De la soledad
La soledad, no deseada, es uno de los principales males de este siglo, que afecta, sobre todo, a la gente mayor. Y ayer, en el hospital, mientras esperaba para hacerme una gastroscopia (nada grave), pude ver como alguien la sufría (literalmente), lo que me produjo un gran desasosiego.
Desde el control de enfermería llamaron al siguiente paciente que, al entrar, resultó ser un señor mayor, de más de 70 o 75 años. Venía solo. Algo sorprendente, ya que te repiten, en numerosas ocasiones, que a la prueba hay que ir acompañado, por la sedación. Este señor venía solo y la enfermera le preguntó por su acompañante, si estaba fuera o llegaba tarde. El señor habló muy bajito y no pude entender bien lo que decía, pero la contestación de la enfermera me lo dejó claro, sin acompañante no se podía hacer la prueba. El señor dijo algo, que entendí, con dificultad, como una explicación en la que decía que no tenía a nadie que le pudiera acompañar. La enfermera le contestó que, en ese caso, la única opción posible era hacer la prueba sin sedación.

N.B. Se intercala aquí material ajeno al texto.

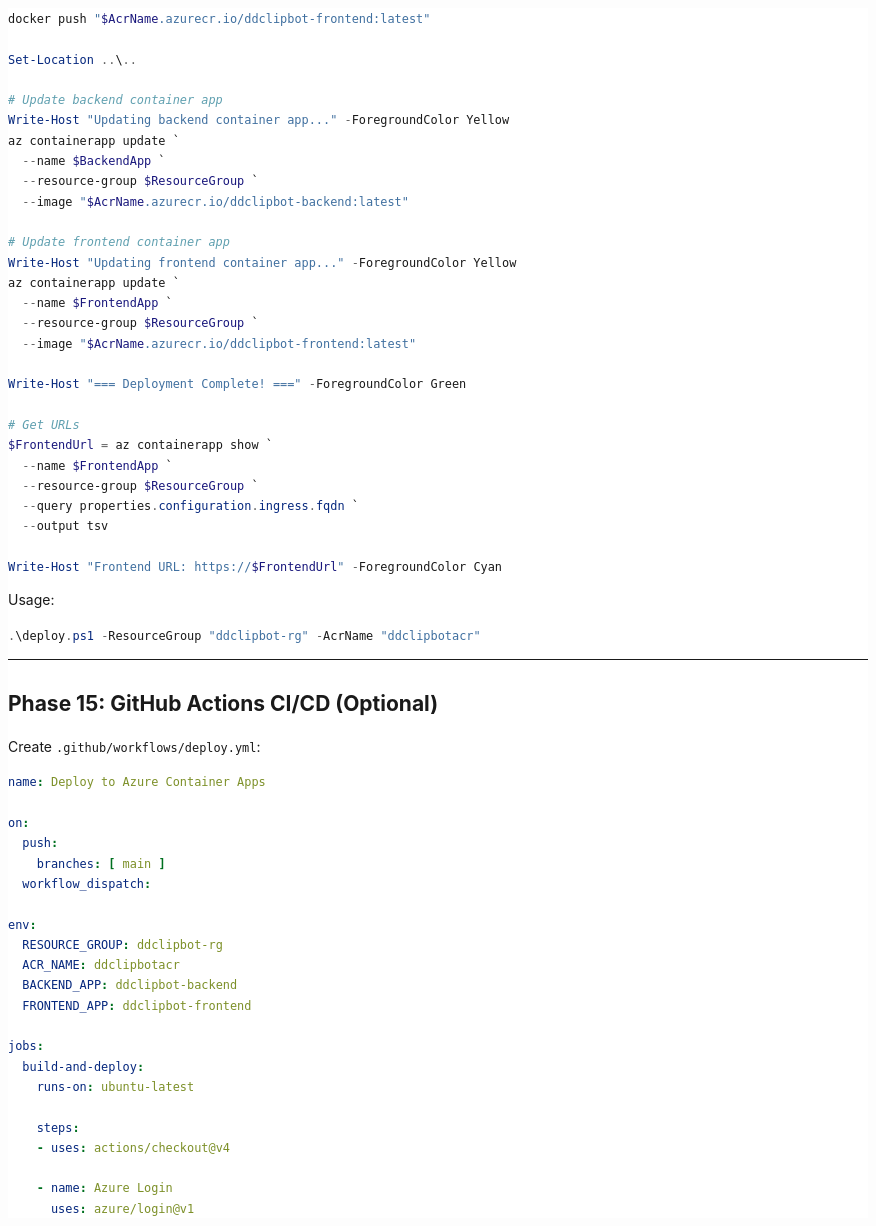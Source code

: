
 ```powershell
docker push "$AcrName.azurecr.io/ddclipbot-frontend:latest"

Set-Location ..\..

# Update backend container app
Write-Host "Updating backend container app..." -ForegroundColor Yellow
az containerapp update `
  --name $BackendApp `
  --resource-group $ResourceGroup `
  --image "$AcrName.azurecr.io/ddclipbot-backend:latest"

# Update frontend container app
Write-Host "Updating frontend container app..." -ForegroundColor Yellow
az containerapp update `
  --name $FrontendApp `
  --resource-group $ResourceGroup `
  --image "$AcrName.azurecr.io/ddclipbot-frontend:latest"

Write-Host "=== Deployment Complete! ===" -ForegroundColor Green

# Get URLs
$FrontendUrl = az containerapp show `
  --name $FrontendApp `
  --resource-group $ResourceGroup `
  --query properties.configuration.ingress.fqdn `
  --output tsv

Write-Host "Frontend URL: https://$FrontendUrl" -ForegroundColor Cyan
```

Usage:
```powershell
.\deploy.ps1 -ResourceGroup "ddclipbot-rg" -AcrName "ddclipbotacr"
```

---

## Phase 15: GitHub Actions CI/CD (Optional)

Create `.github/workflows/deploy.yml`:

```yaml
name: Deploy to Azure Container Apps

on:
  push:
    branches: [ main ]
  workflow_dispatch:

env:
  RESOURCE_GROUP: ddclipbot-rg
  ACR_NAME: ddclipbotacr
  BACKEND_APP: ddclipbot-backend
  FRONTEND_APP: ddclipbot-frontend

jobs:
  build-and-deploy:
    runs-on: ubuntu-latest
    
    steps:
    - uses: actions/checkout@v4
    
    - name: Azure Login
      uses: azure/login@v1
```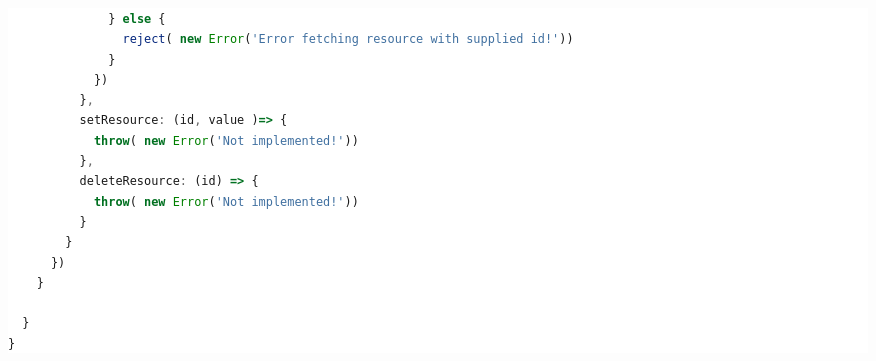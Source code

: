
 ```javascript
              } else {
                reject( new Error('Error fetching resource with supplied id!'))
              }
            })
          },
          setResource: (id, value )=> { 
            throw( new Error('Not implemented!')) 
          },
          deleteResource: (id) => { 
            throw( new Error('Not implemented!')) 
          }
        }
      })
    }

  }
}
```
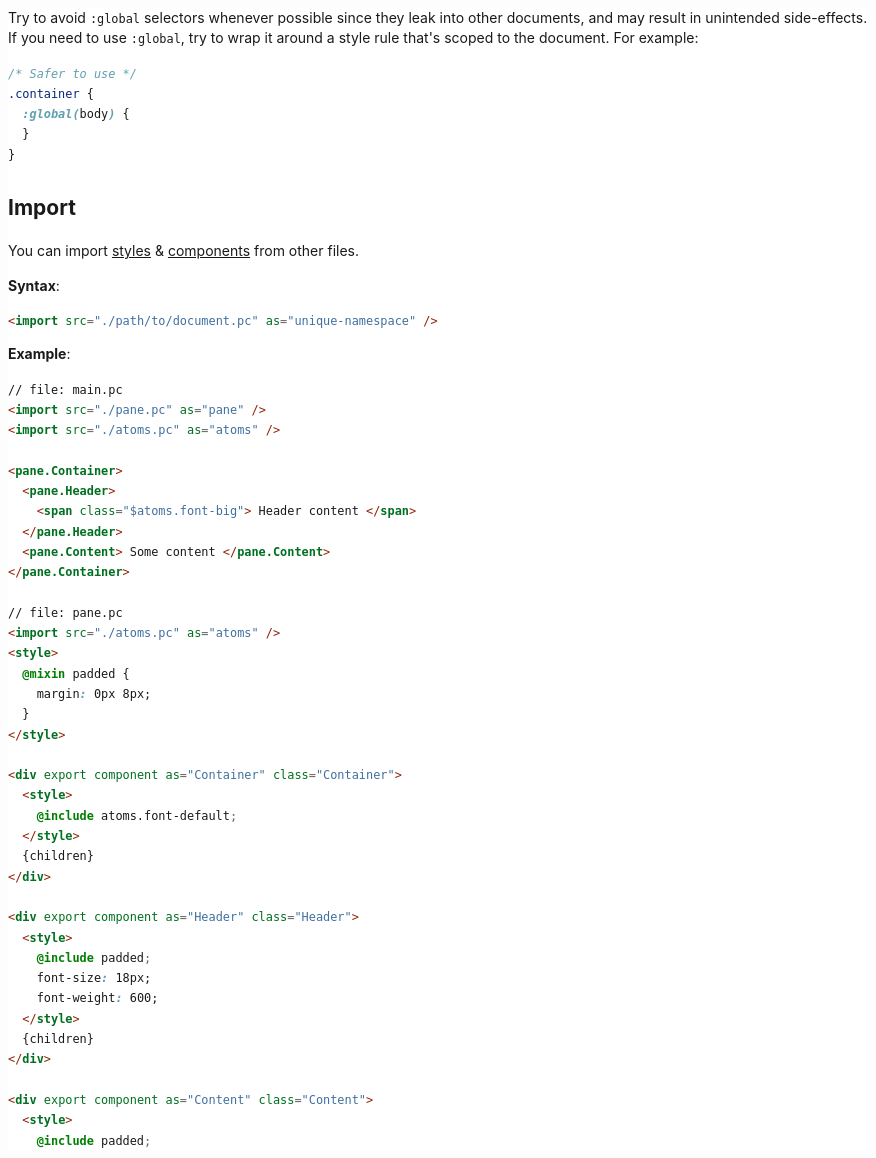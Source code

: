 Try to avoid `:global` selectors whenever possible since they leak into other documents, and may result in unintended side-effects. If you need to use `:global`, try to wrap it around a style rule that's scoped to the document. For example:

```css
/* Safer to use */
.container {
  :global(body) {
  }
}
```







## Import

You can import [styles](#styling) & [components](#components) from other files.

**Syntax**:

```html
<import src="./path/to/document.pc" as="unique-namespace" />
```

**Example**:

```html height=330px
// file: main.pc
<import src="./pane.pc" as="pane" />
<import src="./atoms.pc" as="atoms" />

<pane.Container>
  <pane.Header>
    <span class="$atoms.font-big"> Header content </span>
  </pane.Header>
  <pane.Content> Some content </pane.Content>
</pane.Container>

// file: pane.pc
<import src="./atoms.pc" as="atoms" />
<style>
  @mixin padded {
    margin: 0px 8px;
  }
</style>

<div export component as="Container" class="Container">
  <style>
    @include atoms.font-default;
  </style>
  {children}
</div>

<div export component as="Header" class="Header">
  <style>
    @include padded;
    font-size: 18px;
    font-weight: 600;
  </style>
  {children}
</div>

<div export component as="Content" class="Content">
  <style>
    @include padded;
```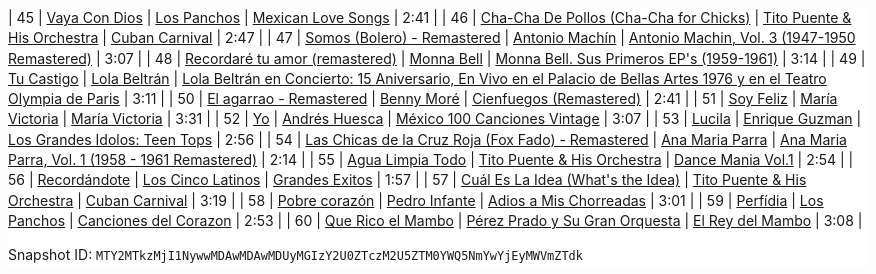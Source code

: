 | 45 | [Vaya Con Dios](https://open.spotify.com/track/4qDzXNAvShqtZtG87bajiB) | [Los Panchos](https://open.spotify.com/artist/3Ker27Wbb9OcUHGs54JIAz) | [Mexican Love Songs](https://open.spotify.com/album/6RVVjKPl18XM1KR5Hf8ldV) | 2:41 |
| 46 | [Cha\-Cha De Pollos \(Cha\-Cha for Chicks\)](https://open.spotify.com/track/69M6PgRULo02mZYzsN7fq5) | [Tito Puente & His Orchestra](https://open.spotify.com/artist/1zN5Et4jcH3XQ0b60IGmp1) | [Cuban Carnival](https://open.spotify.com/album/0xIAUeelYazwvkKeY4NEYS) | 2:47 |
| 47 | [Somos \(Bolero\) \- Remastered](https://open.spotify.com/track/4vYLtJruIsptXIberxsgWM) | [Antonio Machín](https://open.spotify.com/artist/30iuQTTr3l7QihN6KKgJrG) | [Antonio Machin, Vol\. 3 \(1947\-1950 Remastered\)](https://open.spotify.com/album/6E45UvcXJk3sZNrisgRLho) | 3:07 |
| 48 | [Recordaré tu amor \(remastered\)](https://open.spotify.com/track/5lBHAdOAalYZTMdF0TkBYK) | [Monna Bell](https://open.spotify.com/artist/2aJtGPY592hgmkGzD9oleC) | [Monna Bell\. Sus Primeros EP's \(1959\-1961\)](https://open.spotify.com/album/6bdKkTA2hfqQQ32fhkamO3) | 3:14 |
| 49 | [Tu Castigo](https://open.spotify.com/track/1TBn1IZC0Aj9weRj0HsKFQ) | [Lola Beltrán](https://open.spotify.com/artist/0qZlB7IX5lWPhlxsayt31p) | [Lola Beltrán en Concierto: 15 Aniversario, En Vivo en el Palacio de Bellas Artes 1976 y en el Teatro Olympia de Paris](https://open.spotify.com/album/094POuqSlcB4gYOwnw4N9K) | 3:11 |
| 50 | [El agarrao \- Remastered](https://open.spotify.com/track/1D8odg3YqpBNDPL9pIx5ql) | [Benny Moré](https://open.spotify.com/artist/4cnQXgOckSZPIh3YhB500P) | [Cienfuegos \(Remastered\)](https://open.spotify.com/album/53cadHSNf6jX0PLCeet7Fc) | 2:41 |
| 51 | [Soy Feliz](https://open.spotify.com/track/6kzdmSs9Kmx4p3CXO5ydCE) | [María Victoria](https://open.spotify.com/artist/2ZaGoLikmuGjY9tFEFQ14o) | [María Victoria](https://open.spotify.com/album/64Rwiu8nkPZQpvhuHFwx6i) | 3:31 |
| 52 | [Yo](https://open.spotify.com/track/7E94RnuinkUBYSengvutwL) | [Andrés Huesca](https://open.spotify.com/artist/1orgmwm2zOE5T4HJQWOuAt) | [México 100 Canciones Vintage](https://open.spotify.com/album/20OYDA6NCIXxUFuprskMbd) | 3:07 |
| 53 | [Lucila](https://open.spotify.com/track/1OiKlPrbgZdDEDt0QPHAjB) | [Enrique Guzman](https://open.spotify.com/artist/4FeDV8T2wgjzYKBamSp7MG) | [Los Grandes Idolos: Teen Tops](https://open.spotify.com/album/7xGhNr451u4c8GXzZau85m) | 2:56 |
| 54 | [Las Chicas de la Cruz Roja \(Fox Fado\) \- Remastered](https://open.spotify.com/track/6T1nf9LujndhDtbtB4GWN7) | [Ana Maria Parra](https://open.spotify.com/artist/29OGMAPeEHMpTqyfIkxSei) | [Ana Maria Parra, Vol\. 1 \(1958 \- 1961 Remastered\)](https://open.spotify.com/album/5Vcs4PKk0RdULOJOAAZVKG) | 2:14 |
| 55 | [Agua Limpia Todo](https://open.spotify.com/track/5JnJ9IRO4lO4uCZvIT4CoN) | [Tito Puente & His Orchestra](https://open.spotify.com/artist/1zN5Et4jcH3XQ0b60IGmp1) | [Dance Mania Vol.1](https://open.spotify.com/album/1XjabdmwipT62cLSZV45SU) | 2:54 |
| 56 | [Recordándote](https://open.spotify.com/track/2tTpd7PJ38f1TbwCVcWY0H) | [Los Cinco Latinos](https://open.spotify.com/artist/5T5Xw3jmM98NH8KMFB6qrX) | [Grandes Exitos](https://open.spotify.com/album/3QHBD3FDvUCG7sCwiKvIRD) | 1:57 |
| 57 | [Cuál Es La Idea \(What's the Idea\)](https://open.spotify.com/track/4CNCGwxNp9rnVqo2fzmDYK) | [Tito Puente & His Orchestra](https://open.spotify.com/artist/1zN5Et4jcH3XQ0b60IGmp1) | [Cuban Carnival](https://open.spotify.com/album/0xIAUeelYazwvkKeY4NEYS) | 3:19 |
| 58 | [Pobre corazón](https://open.spotify.com/track/05ppTMg0CW46nEZpDeHRAH) | [Pedro Infante](https://open.spotify.com/artist/7y33enVLfDvft6HGNmcxdV) | [Adios a Mis Chorreadas](https://open.spotify.com/album/5ne1zw6JDkeGtHVOWD60zm) | 3:01 |
| 59 | [Perfídia](https://open.spotify.com/track/5H7EJcOSNNWjMjdHIxtdG0) | [Los Panchos](https://open.spotify.com/artist/3Ker27Wbb9OcUHGs54JIAz) | [Canciones del Corazon](https://open.spotify.com/album/0Ai4nrtCv5Z6jfOvGoyJ2u) | 2:53 |
| 60 | [Que Rico el Mambo](https://open.spotify.com/track/4XgsTDM3I0T6D0hvWBVWOC) | [Pérez Prado y Su Gran Orquesta](https://open.spotify.com/artist/0LIjbauWCv9ccbewmWnV5x) | [El Rey del Mambo](https://open.spotify.com/album/3cyW7js4KZs8LZ9tMHESy7) | 3:08 |

Snapshot ID: `MTY2MTkzMjI1NywwMDAwMDAwMDUyMGIzY2U0ZTczM2U5ZTM0YWQ5NmYwYjEyMWVmZTdk`
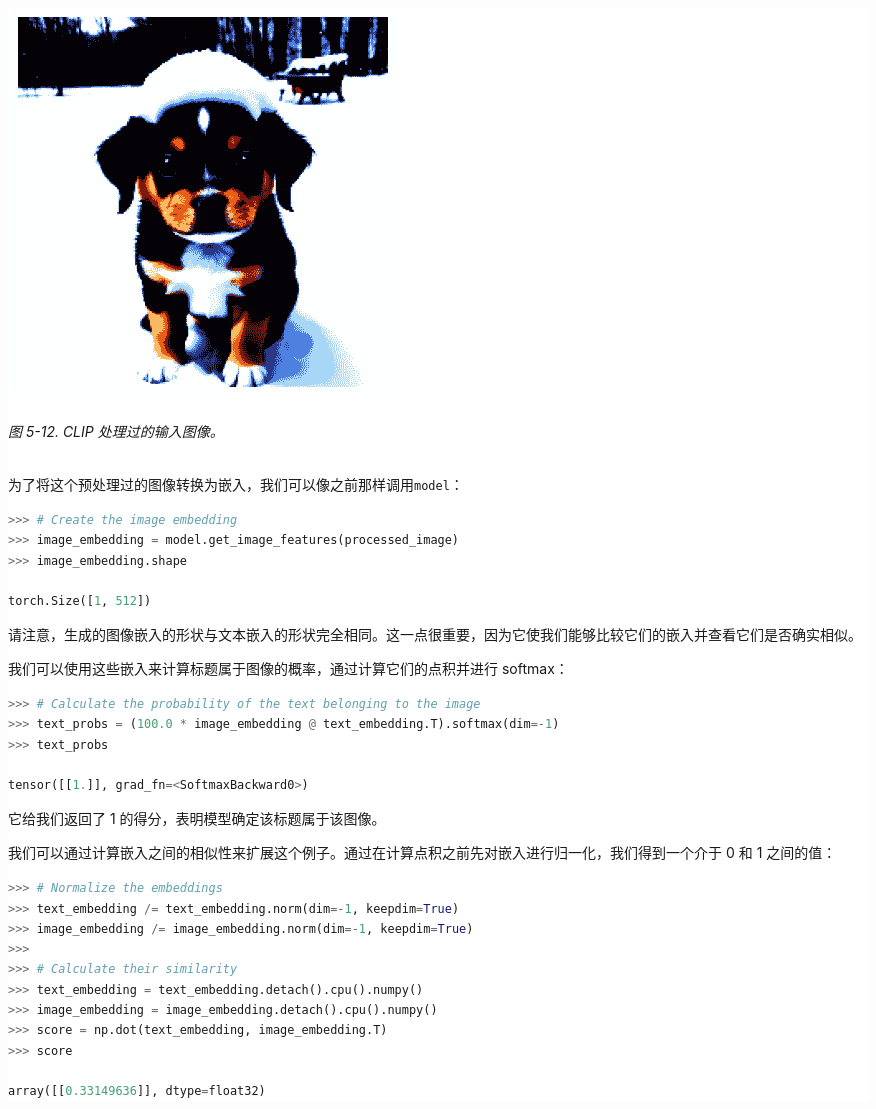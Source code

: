 ![CLIP 处理过的输入图像。](img/multimodal_large_language_models_406548_12.png)

###### 图 5-12\. CLIP 处理过的输入图像。

为了将这个预处理过的图像转换为嵌入，我们可以像之前那样调用`model`：

```py
>>> # Create the image embedding
>>> image_embedding = model.get_image_features(processed_image)
>>> image_embedding.shape

torch.Size([1, 512])
```

请注意，生成的图像嵌入的形状与文本嵌入的形状完全相同。这一点很重要，因为它使我们能够比较它们的嵌入并查看它们是否确实相似。

我们可以使用这些嵌入来计算标题属于图像的概率，通过计算它们的点积并进行 softmax：

```py
>>> # Calculate the probability of the text belonging to the image
>>> text_probs = (100.0 * image_embedding @ text_embedding.T).softmax(dim=-1)
>>> text_probs

tensor([[1.]], grad_fn=<SoftmaxBackward0>)
```

它给我们返回了 1 的得分，表明模型确定该标题属于该图像。

我们可以通过计算嵌入之间的相似性来扩展这个例子。通过在计算点积之前先对嵌入进行归一化，我们得到一个介于 0 和 1 之间的值：

```py
>>> # Normalize the embeddings
>>> text_embedding /= text_embedding.norm(dim=-1, keepdim=True)
>>> image_embedding /= image_embedding.norm(dim=-1, keepdim=True)
>>> 
>>> # Calculate their similarity
>>> text_embedding = text_embedding.detach().cpu().numpy()
>>> image_embedding = image_embedding.detach().cpu().numpy()
>>> score = np.dot(text_embedding, image_embedding.T)
>>> score

array([[0.33149636]], dtype=float32)
```
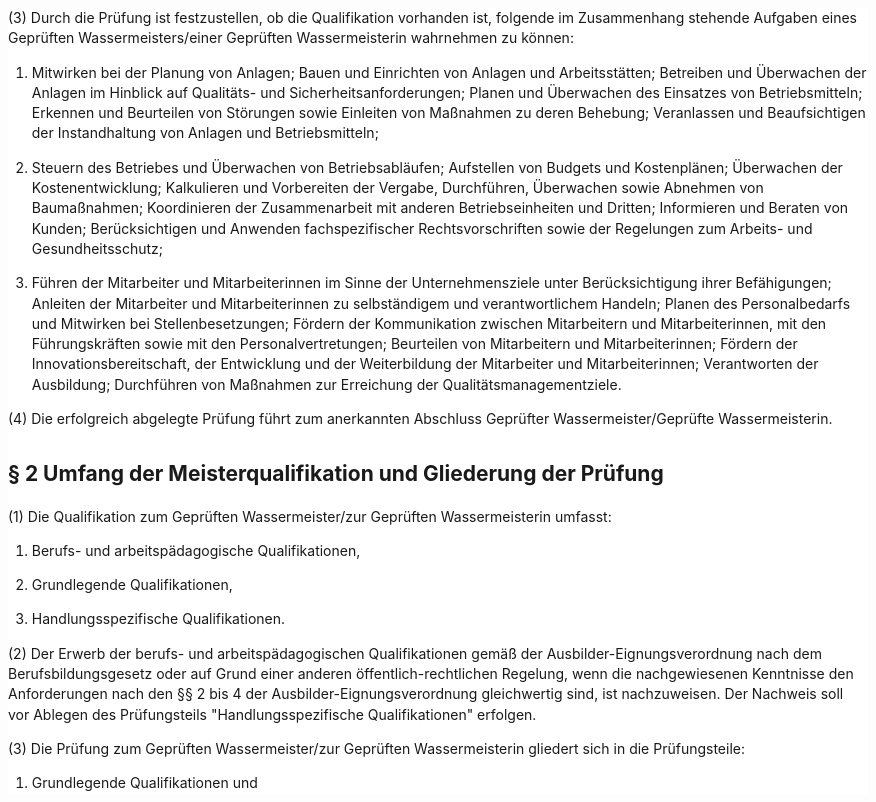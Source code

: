 


(3) Durch die Prüfung ist festzustellen, ob die Qualifikation vorhanden ist, folgende im Zusammenhang stehende Aufgaben eines Geprüften Wassermeisters/einer Geprüften Wassermeisterin wahrnehmen zu können:

1.  Mitwirken bei der Planung von Anlagen; Bauen und Einrichten von Anlagen und Arbeitsstätten; Betreiben und Überwachen der Anlagen im Hinblick auf Qualitäts- und Sicherheitsanforderungen; Planen und Überwachen des Einsatzes von Betriebsmitteln; Erkennen und Beurteilen von Störungen sowie Einleiten von Maßnahmen zu deren Behebung; Veranlassen und Beaufsichtigen der Instandhaltung von Anlagen und Betriebsmitteln;


2.  Steuern des Betriebes und Überwachen von Betriebsabläufen; Aufstellen von Budgets und Kostenplänen; Überwachen der Kostenentwicklung; Kalkulieren und Vorbereiten der Vergabe, Durchführen, Überwachen sowie Abnehmen von Baumaßnahmen; Koordinieren der Zusammenarbeit mit anderen Betriebseinheiten und Dritten; Informieren und Beraten von Kunden; Berücksichtigen und Anwenden fachspezifischer Rechtsvorschriften sowie der Regelungen zum Arbeits- und Gesundheitsschutz;


3.  Führen der Mitarbeiter und Mitarbeiterinnen im Sinne der Unternehmensziele unter Berücksichtigung ihrer Befähigungen; Anleiten der Mitarbeiter und Mitarbeiterinnen zu selbständigem und verantwortlichem Handeln; Planen des Personalbedarfs und Mitwirken bei Stellenbesetzungen; Fördern der Kommunikation zwischen Mitarbeitern und Mitarbeiterinnen, mit den Führungskräften sowie mit den Personalvertretungen; Beurteilen von Mitarbeitern und Mitarbeiterinnen; Fördern der Innovationsbereitschaft, der Entwicklung und der Weiterbildung der Mitarbeiter und Mitarbeiterinnen; Verantworten der Ausbildung; Durchführen von Maßnahmen zur Erreichung der Qualitätsmanagementziele.




(4) Die erfolgreich abgelegte Prüfung führt zum anerkannten Abschluss Geprüfter Wassermeister/Geprüfte Wassermeisterin.


## § 2 Umfang der Meisterqualifikation und Gliederung der Prüfung

(1) Die Qualifikation zum Geprüften Wassermeister/zur Geprüften Wassermeisterin umfasst:

1.  Berufs- und arbeitspädagogische Qualifikationen,


2.  Grundlegende Qualifikationen,


3.  Handlungsspezifische Qualifikationen.




(2) Der Erwerb der berufs- und arbeitspädagogischen Qualifikationen gemäß der Ausbilder-Eignungsverordnung nach dem Berufsbildungsgesetz oder auf Grund einer anderen öffentlich-rechtlichen Regelung, wenn die nachgewiesenen Kenntnisse den Anforderungen nach den §§ 2 bis 4 der Ausbilder-Eignungsverordnung gleichwertig sind, ist nachzuweisen. Der Nachweis soll vor Ablegen des Prüfungsteils "Handlungsspezifische Qualifikationen" erfolgen.

(3) Die Prüfung zum Geprüften Wassermeister/zur Geprüften Wassermeisterin gliedert sich in die Prüfungsteile:

1.  Grundlegende Qualifikationen und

El buen señor aceptó (¡que remedio!) y, donde todos estábamos tumbados en camillas y semidesnudos, él pasó sin esperar, completamente vestido y por su propio pie.
A los pocos minutos de entrar en la sala de torturas sala de endoscopias, empecé a escuchar gritos agónicos, arcadas y gemidos, a los que acompañaba los pitidos incesantes del monitor cardíaco. El personal sanitario le animaba “¡un poco más!”, “¡vas muy bien!”, “ya casi está”, “30 segundos más y terminamos”. La situación era angustiosa vivida desde el pasillo, a menos de 20 metros de la sala, pero dentro tenía que ser horrible. Por suerte, cumplieron su palabra y, a los 30 segundos de decirlo, escuché como decían “terminamos, ahora para afuera” y más gritos y gruñidos de dolor, pero solo duraron un instante. Y de nuevo más palabras de ánimo y felicitaciones por haber terminado. En ese momento, volví a respirar aliviado.
A los pocos segundos, vi salir al hombre de la sala de endoscopias mientras se despedía, con su voz baja y una horrible ronquera, del equipo médico que le había atendido. Salió por el pasillo, despidiéndose, con numerosos agradecimientos, de todo el personal con el que se cruzaba.
Se marchó y, poco después, fue mi turno. “Vas a sentir una quemazón en el brazo y lo siguiente que verás será la habitación donde te cambiaste. Piensa en algo bonito”, fue lo último que escuché antes de quedarme dormido.
Al rato, me desperté de nuevo en la habitación. Estaba desubicado y atontolinado, pero sin haber experimentado ningún dolor ni angustia.
Y, desde ayer, llevo pensando en este señor. Si no tiene a nadie que le pueda acompañar, ¿no se le puede poner un acompañante de oficio? ¿Citarle por la mañana y dejarle ingresado en el hospital de día? ¿De verdad había que hacerle pasar por semejante trago cuando hay una opción menos estresante y angustiosa? En definitiva, ¿no había una opción más humana?